Saudi Arabia remained the largest contributor to remittance inflows in January, sending $739.6 million. The United Arab Emirates followed with $694.2 million, even as the United Kingdom and the United States contributed $572.1 million and $294.7 million respectively.
The January figure builds on a trend of strong remittance flows, with December 2025 recording the highest inflows of the fiscal year at $3.6 billion. The SBP attributed this sustained growth to incentives promoting formal remittance channels and relative stability in the Pakistani rupee’s exchange rate.
However, currency experts caution that the pace of growth in fiscal year 2026 is slower than the substantial 26% surge recorded in fiscal year 2025, when remittances totaled a record $38.3 billion. Some analysts suggest a “managed” exchange rate – a policy of intervention to maintain a specific exchange rate level – may be diverting funds away from official banking channels and into the informal market, limiting the reported increase.
Pakistan consistently ranks among the top global recipients of remittances. Last year’s record inflows provided crucial support, helping to partially repay external debt, bolster SBP reserves, and stabilize the exchange rate, ultimately contributing to a current account surplus – the first in over a decade.
The SBP Governor, Jameel Ahmad, recently revised the full fiscal year 2025-26 remittance forecast upwards to $42 billion, anticipating further increases ahead of the Eid-Ul-Fitr and Eid-Ul-Adha holidays in March-June 2026, periods historically marked by higher inflows as overseas Pakistanis send money to family. Tresmark reported on this revised forecast on February 9, 2026.

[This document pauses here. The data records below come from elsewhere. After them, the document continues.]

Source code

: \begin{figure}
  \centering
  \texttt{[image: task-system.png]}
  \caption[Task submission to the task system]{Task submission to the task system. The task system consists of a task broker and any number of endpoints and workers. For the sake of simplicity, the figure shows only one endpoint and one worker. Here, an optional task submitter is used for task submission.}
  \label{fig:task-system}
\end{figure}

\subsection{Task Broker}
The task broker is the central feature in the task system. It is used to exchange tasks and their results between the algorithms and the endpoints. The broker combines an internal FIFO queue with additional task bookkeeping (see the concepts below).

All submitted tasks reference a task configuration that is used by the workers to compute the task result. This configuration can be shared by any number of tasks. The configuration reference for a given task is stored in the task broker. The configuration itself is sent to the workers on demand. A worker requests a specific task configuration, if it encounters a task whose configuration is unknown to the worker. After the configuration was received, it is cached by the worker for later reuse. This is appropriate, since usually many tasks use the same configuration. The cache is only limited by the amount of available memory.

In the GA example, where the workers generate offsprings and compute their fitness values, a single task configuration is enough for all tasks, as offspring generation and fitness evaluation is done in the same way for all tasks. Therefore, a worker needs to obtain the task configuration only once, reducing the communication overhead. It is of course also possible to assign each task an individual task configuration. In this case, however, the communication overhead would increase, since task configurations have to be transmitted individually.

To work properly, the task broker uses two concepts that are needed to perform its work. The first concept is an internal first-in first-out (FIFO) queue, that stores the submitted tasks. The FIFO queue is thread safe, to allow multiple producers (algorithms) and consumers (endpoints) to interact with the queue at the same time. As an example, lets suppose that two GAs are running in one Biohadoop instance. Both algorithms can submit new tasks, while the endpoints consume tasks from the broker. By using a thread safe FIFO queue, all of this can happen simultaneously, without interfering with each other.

While the government views remittances as vital for maintaining external balance, some economists express concern over the increasing number of Pakistanis seeking employment abroad, framing it as a potential “brain drain.” The SBP is also nearing completion of integration with Buna, a cross-border payment system in multiple currencies operated in the Arab world, which is expected to expedite remittance transfers from the region. Discussions are also underway with Saudi Arabia and the UAE to integrate Pakistan’s digital payment system with those countries, potentially further improving remittance flows.
The central bank has not yet commented on the potential impact of geopolitical events or global economic shifts on future remittance trends.